Heat Distortion Explosions in Nez

The Inspiration

Again I found myself browsing twitter looking at gamedev gifs and stumbled onto a subtle effect I thought looked really awesome and was surprised I didn't see more of.

More specifically the explosions from the rockets in the gif
Imgur

Those explosions look incredible! There is a lot going on there so I took it over to https://ezgif.com/split and looked at the frame by frame. It has the classic black and white circles to give that initial pop, lots of different little smoke particles flying off and dissipating nicely, and a beautiful heat distortion that applies to the surfaces nearby. You can see some light bending of the wall right near the impacts. It's not something I've noticed before in other games with explosions like this, so it piqued my interest immediately.

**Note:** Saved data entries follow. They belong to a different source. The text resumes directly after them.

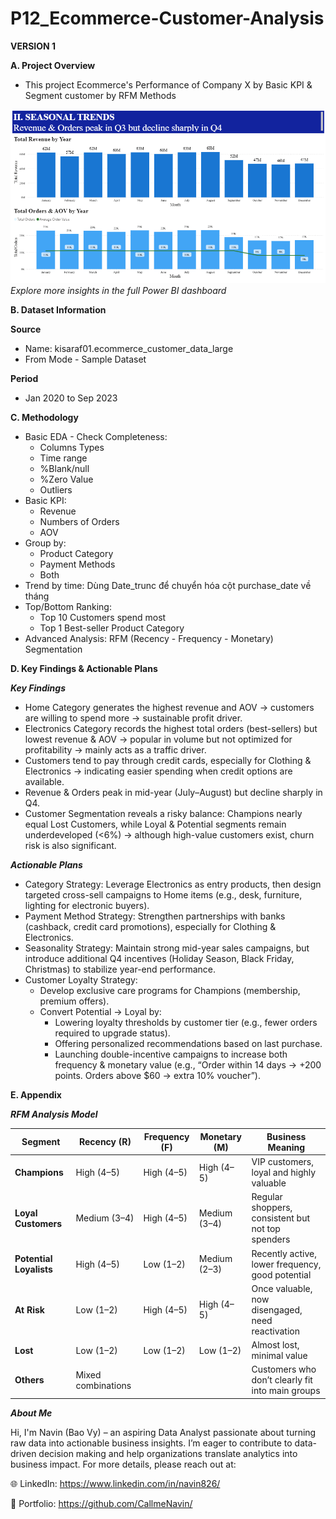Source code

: # P12_Ecommerce-Customer-Analysis

**VERSION 1**

**A. Project Overview**

- This project Ecommerce's Performance of Company X by Basic KPI & Segment customer by RFM Methods

![Dashboard Visualization](https://github.com/CallmeNavin/P12_Ecommerce-Customer-Analysis/blob/main/Version%201/Visualization/Overview.png)
_Explore more insights in the full Power BI dashboard_

**B. Dataset Information**

**Source**

- Name: kisaraf01.ecommerce_customer_data_large
- From Mode - Sample Dataset

**Period**

- Jan 2020 to Sep 2023

**C. Methodology**

- Basic EDA - Check Completeness:
  + Columns Types
  + Time range
  + %Blank/null
  + %Zero Value
  + Outliers
- Basic KPI:
  + Revenue
  + Numbers of Orders
  + AOV
- Group by:
  + Product Category
  + Payment Methods
  + Both
- Trend by time: Dùng Date_trunc để chuyển hóa cột purchase_date về tháng
- Top/Bottom Ranking:
  + Top 10 Customers spend most
  + Top 1 Best-seller Product Category
- Advanced Analysis: RFM (Recency - Frequency - Monetary) Segmentation

**D. Key Findings & Actionable Plans**

**_Key Findings_**

- Home Category generates the highest revenue and AOV → customers are willing to spend more → sustainable profit driver.
- Electronics Category records the highest total orders (best-sellers) but lowest revenue & AOV → popular in volume but not optimized for profitability → mainly acts as a traffic driver.
- Customers tend to pay through credit cards, especially for Clothing & Electronics → indicating easier spending when credit options are available.
- Revenue & Orders peak in mid-year (July–August) but decline sharply in Q4.
- Customer Segmentation reveals a risky balance: Champions nearly equal Lost Customers, while Loyal & Potential segments remain underdeveloped (<6%) → although high-value customers exist, churn risk is also significant.

**_Actionable Plans_**

- Category Strategy: Leverage Electronics as entry products, then design targeted cross-sell campaigns to Home items (e.g., desk, furniture, lighting for electronic buyers).
- Payment Method Strategy: Strengthen partnerships with banks (cashback, credit card promotions), especially for Clothing & Electronics.
- Seasonality Strategy: Maintain strong mid-year sales campaigns, but introduce additional Q4 incentives (Holiday Season, Black Friday, Christmas) to stabilize year-end performance.
- Customer Loyalty Strategy:
  + Develop exclusive care programs for Champions (membership, premium offers).
  + Convert Potential → Loyal by:
    - Lowering loyalty thresholds by customer tier (e.g., fewer orders required to upgrade status).
    - Offering personalized recommendations based on last purchase.
    - Launching double-incentive campaigns to increase both frequency & monetary value (e.g., “Order within 14 days → +200 points. Orders above $60 → extra 10% voucher”).

**E. Appendix**

_**RFM Analysis Model**_

| Segment                 | Recency (R)                     | Frequency (F)        | Monetary (M)             | Business Meaning                                  |
| ----------------------- | ------------------------------- | -------------------- | ------------------------ | ------------------------------------------------- |
| **Champions**           | High (4–5)  | High (4–5) | High (4–5) | VIP customers, loyal and highly valuable          |
| **Loyal Customers**     | Medium (3–4)                    | High (4–5)           | Medium (3–4)             | Regular shoppers, consistent but not top spenders |
| **Potential Loyalists** | High (4–5)                      | Low (1–2)            | Medium (2–3)             | Recently active, lower frequency, good potential  |
| **At Risk**             | Low (1–2) | High (4–5)           | High (4–5)               | Once valuable, now disengaged, need reactivation  |
| **Lost**                | Low (1–2)                       | Low (1–2)            | Low (1–2)                | Almost lost, minimal value                        |
| **Others**              | Mixed combinations              |                      |                          | Customers who don’t clearly fit into main groups  |


_**About Me**_

Hi, I'm Navin (Bao Vy) – an aspiring Data Analyst passionate about turning raw data into actionable business insights.
I’m eager to contribute to data-driven decision making and help organizations translate analytics into business impact.
For more details, please reach out at:

🌐 LinkedIn: https://www.linkedin.com/in/navin826/

📂 Portfolio: https://github.com/CallmeNavin/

As soon as I saw this I fired up a new project to play with some shaders and recreate this effect. After looking online at a few different ways to do something like this (things like noise maps + a circle gradient) I settled on a much simpler solution. The initial code came from a webgl heat distortion tutorial. The effect that tutorial showed was a little different from what we ended up building but the simple sin wave looked like it would be enough distortion if I also applied some distance functions to make it center around the explosion itself.

The Code

The shader itself ended up being pretty simple once I fixed my (several) math errors with my initial attempt:

sampler mainTex;  
float2 strongPoint;  
float frequency;  
float amplitude;  
float totalTimeMs;  
float timerMs;


float4 frag(float2 pos : TEXCOORD0) : COLOR0  
{
    float dist = distance(pos, strongPoint);
    float strength = (1 - dist) * ((totalTimeMs - timerMs) / totalTimeMs);
    float distortion = sin(pos.y * frequency * timerMs) * (amplitude * strength);
    return tex2D(mainTex, float2(pos.x + distortion, pos.y));
}

technique Technique1  
{
    pass Pass1
    {
        PixelShader = compile ps_2_0 frag();
    }
}

That's it. The pixel shader ends up being 4 simple lines.
1. Get distance from current pixel to what I'm calling the strongPoint (this is the center of the explosion). This could be combined with step 2 but it's broken out mostly for clarity.
2. Calculate how much effect should be placed on the current pixel based on distance and time. We want the effect to dissipate as you get further away (hence 1-dist) and as time goes on (hence totalTime - currentTime / totalTime).
3. Using a simple sin wave formula, get the distortion placed on this pixel (amplitude is multiplied by strength because in this case the amplitude is sort of the intensity of the distortion).
4. Use the calculated distortion to distort the X only. We are still sampling from the main texture but using this we may sample from a pixel (or a few pixels) to the right or left.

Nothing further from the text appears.